┌─ TASK DATA

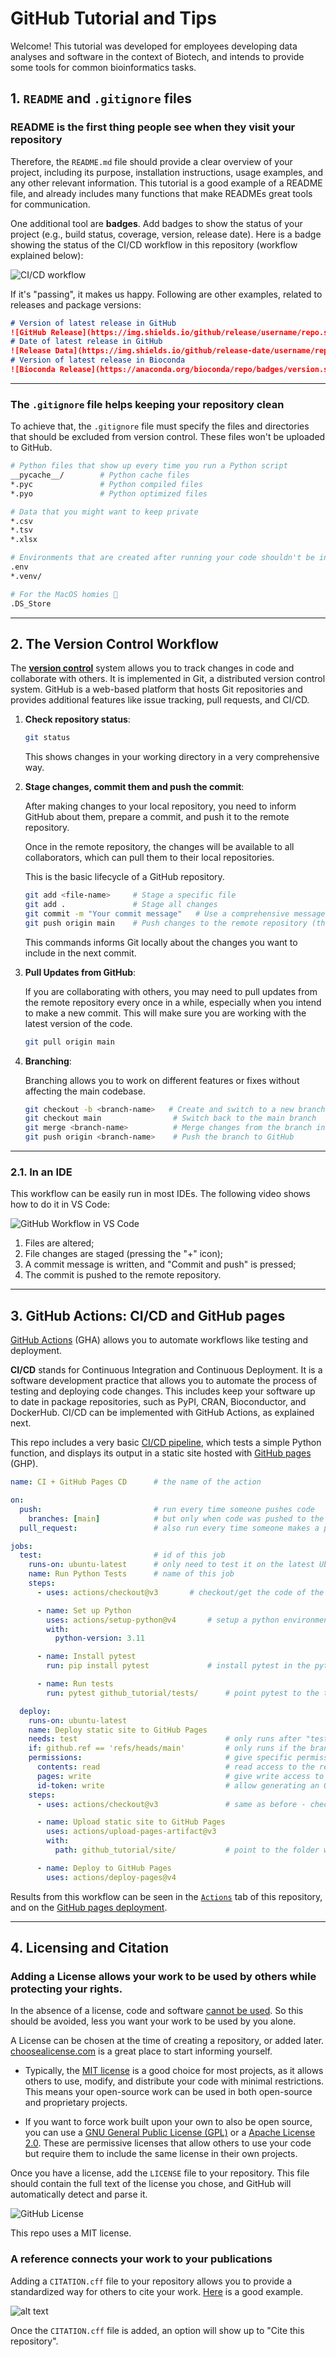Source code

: # GitHub Tutorial and Tips

Welcome! This tutorial was developed for employees developing data analyses and software in the context of Biotech, and intends to provide some tools for common bioinformatics tasks.

## 1. `README` and `.gitignore` files

### README is the first thing people see when they visit your repository

Therefore, the `README.md` file should provide a clear overview of your project, including its purpose, installation instructions, usage examples, and any other relevant information. This tutorial is a good example of a README file, and already includes many functions that make READMEs great tools for communication.

One additional tool are **badges**. Add badges to show the status of your project (e.g., build status, coverage, version, release date). Here is a badge showing the status of the CI/CD workflow in this repository (workflow explained below):

![CI/CD workflow](https://github.com/HCEMM/sc_tutorials/actions/workflows/ci-cd.yml/badge.svg)

If it's "passing", it makes us happy. Following are other examples, related to releases and package versions:
```markdown
# Version of latest release in GitHub
![GitHub Release](https://img.shields.io/github/release/username/repo.svg)
# Date of latest release in GitHub
![Release Data](https://img.shields.io/github/release-date/username/repo.svg)
# Version of latest release in Bioconda
![Bioconda Release](https://anaconda.org/bioconda/repo/badges/version.svg)
```

---

### The `.gitignore` file helps keeping your repository clean

To achieve that, the `.gitignore` file must specify the files and directories that should be excluded from version control. These files won't be uploaded to GitHub.
```sh
# Python files that show up every time you run a Python script
__pycache__/        # Python cache files
*.pyc               # Python compiled files
*.pyo               # Python optimized files   

# Data that you might want to keep private
*.csv
*.tsv
*.xlsx

# Environments that are created after running your code shouldn't be included as well
.env
*.venv/

# For the MacOS homies 🍎
.DS_Store
```

---

## 2. The Version Control Workflow

The [**version control**](https://github.com/resources/articles/software-development/what-is-version-control) system allows you to track changes in code and collaborate with others. It is implemented in Git, a distributed version control system. GitHub is a web-based platform that hosts Git repositories and provides additional features like issue tracking, pull requests, and CI/CD.

1. **Check repository status**:  
    ```bash
    git status
    ```  
    This shows changes in your working directory in a very comprehensive way.

2. **Stage changes, commit them and push the commit**:

    After making changes to your local repository, you need to inform GitHub about them, prepare a commit, and push it to the remote repository. 
    
    Once in the remote repository, the changes will be available to all collaborators, which can pull them to their local repositories. 
    
    This is the basic lifecycle of a GitHub repository.
    ```bash
    git add <file-name>     # Stage a specific file
    git add .               # Stage all changes
    git commit -m "Your commit message"   # Use a comprehensive message, might be helpful for future reference!
    git push origin main    # Push changes to the remote repository (the one hosted at GitHub)
    ```
    This commands informs Git locally about the changes you want to include in the next commit.

3. **Pull Updates from GitHub**:

    If you are collaborating with others, you may need to pull updates from the remote repository every once in a while, especially when you intend to make a new commit. This will make sure you are working with the latest version of the code.  
    ```bash
    git pull origin main
    ```

4. **Branching**:

    Branching allows you to work on different features or fixes without affecting the main codebase.  
    ```bash
    git checkout -b <branch-name>   # Create and switch to a new branch
    git checkout main                # Switch back to the main branch
    git merge <branch-name>          # Merge changes from the branch into the main branch
    git push origin <branch-name>    # Push the branch to GitHub
    ```

---

### 2.1. In an IDE

This workflow can be easily run in most IDEs. The following video shows how to do it in VS Code:

![GitHub Workflow in VS Code](./share/version_control.gif)

1. Files are altered;
2. File changes are staged (pressing the "+" icon);
3. A commit message is written, and "Commit and push" is pressed;
4. The commit is pushed to the remote repository.

---

## 3. GitHub Actions: CI/CD and GitHub pages

[GitHub Actions](https://github.com/features/actions) (GHA) allows you to automate workflows like testing and deployment.

**CI/CD** stands for Continuous Integration and Continuous Deployment. It is a software development practice that allows you to automate the process of testing and deploying code changes. This includes keep your software up to date in package repositories, such as PyPI, CRAN, Bioconductor, and DockerHub. CI/CD can be implemented with GitHub Actions, as explained next.

This repo includes a very basic [CI/CD pipeline](https://github.com/HCEMM/sc_tutorials/blob/main/.github/workflows/ci-cd.yml), which tests a simple Python function, and displays its output in a static site hosted with [GitHub pages](https://pages.github.com/) (GHP). 

```yaml
name: CI + GitHub Pages CD      # the name of the action

on:
  push:                         # run every time someone pushes code
    branches: [main]            # but only when code was pushed to the main branch
  pull_request:                 # also run every time someone makes a pull request to any branch

jobs:
  test:                         # id of this job
    runs-on: ubuntu-latest      # only need to test it on the latest Ubuntu version - multiple OSes and OS versions could be specified
    name: Run Python Tests      # name of this job
    steps:
      - uses: actions/checkout@v3       # checkout/get the code of the repository

      - name: Set up Python
        uses: actions/setup-python@v4       # setup a python environment
        with:
          python-version: 3.11

      - name: Install pytest
        run: pip install pytest             # install pytest in the python environment

      - name: Run tests
        run: pytest github_tutorial/tests/      # point pytest to the tests folder

  deploy:
    runs-on: ubuntu-latest
    name: Deploy static site to GitHub Pages
    needs: test                                 # only runs after "test" finishes without errors
    if: github.ref == 'refs/heads/main'         # only runs if the branch is "main" - if "test" runs for other branches, this won't run
    permissions:                                # give specific permissions to GHA
      contents: read                            # read access to the repository
      pages: write                              # give write access to GHP - essential for deploying
      id-token: write                           # allow generating an OIDC token for authentication with GHP - GHP demands
    steps:
      - uses: actions/checkout@v3               # same as before - checkout the code

      - name: Upload static site to GitHub Pages
        uses: actions/upload-pages-artifact@v3
        with:
          path: github_tutorial/site/           # point to the folder where the static site is

      - name: Deploy to GitHub Pages
        uses: actions/deploy-pages@v4
```

Results from this workflow can be seen in the [`Actions`](https://github.com/HCEMM/sc_tutorials/actions) tab of this repository, and on the [GitHub pages deployment](https://hcemm.github.io/sc_tutorials).

---

## 4. Licensing and Citation  

### Adding a License allows your work to be used by others while protecting your rights.

In the absence of a license, code and software [cannot be used](https://choosealicense.com/no-permission/). So this should be avoided, less you want your work to be used by you alone.

A License can be chosen at the time of creating a repository, or added later. [choosealicense.com](https://choosealicense.com/) is a great place to start informing yourself.

* Typically, the [MIT license](https://choosealicense.com/licenses/mit/) is a good choice for most projects, as it allows others to use, modify, and distribute your code with minimal restrictions. This means your open-source work can be used in both open-source and proprietary projects.

* If you want to force work built upon your own to also be open source, you can use a [GNU General Public License (GPL)](https://choosealicense.com/licenses/gpl-3.0/) or a [Apache License 2.0](https://choosealicense.com/licenses/apache-2.0/). These are permissive licenses that allow others to use your code but require them to include the same license in their own projects.

Once you have a license, add the `LICENSE` file to your repository. This file should contain the full text of the license you chose, and GitHub will automatically detect and parse it.

![GitHub License](./share/license.png)

This repo uses a MIT license.

### A reference connects your work to your publications

Adding a `CITATION.cff` file to your repository allows you to provide a standardized way for others to cite your work. [Here](https://github.com/iquasere/UPIMAPI/blob/master/CITATION.cff) is a good example.

![alt text](./share/citation.png)

Once the `CITATION.cff` file is added, an option will show up to "Cite this repository".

└─

TASK - Looking at the records above, return exactly the lines from the line with "and proprietary projects." to the line with "### A reference", both ends included.

TASK RESULT -
* Typically, the [MIT license](https://choosealicense.com/licenses/mit/) is a good choice for most projects, as it allows others to use, modify, and distribute your code with minimal restrictions. This means your open-source work can be used in both open-source and proprietary projects.

* If you want to force work built upon your own to also be open source, you can use a [GNU General Public License (GPL)](https://choosealicense.com/licenses/gpl-3.0/) or a [Apache License 2.0](https://choosealicense.com/licenses/apache-2.0/). These are permissive licenses that allow others to use your code but require them to include the same license in their own projects.

Once you have a license, add the `LICENSE` file to your repository. This file should contain the full text of the license you chose, and GitHub will automatically detect and parse it.

![GitHub License](./share/license.png)

This repo uses a MIT license.

### A reference connects your work to your publications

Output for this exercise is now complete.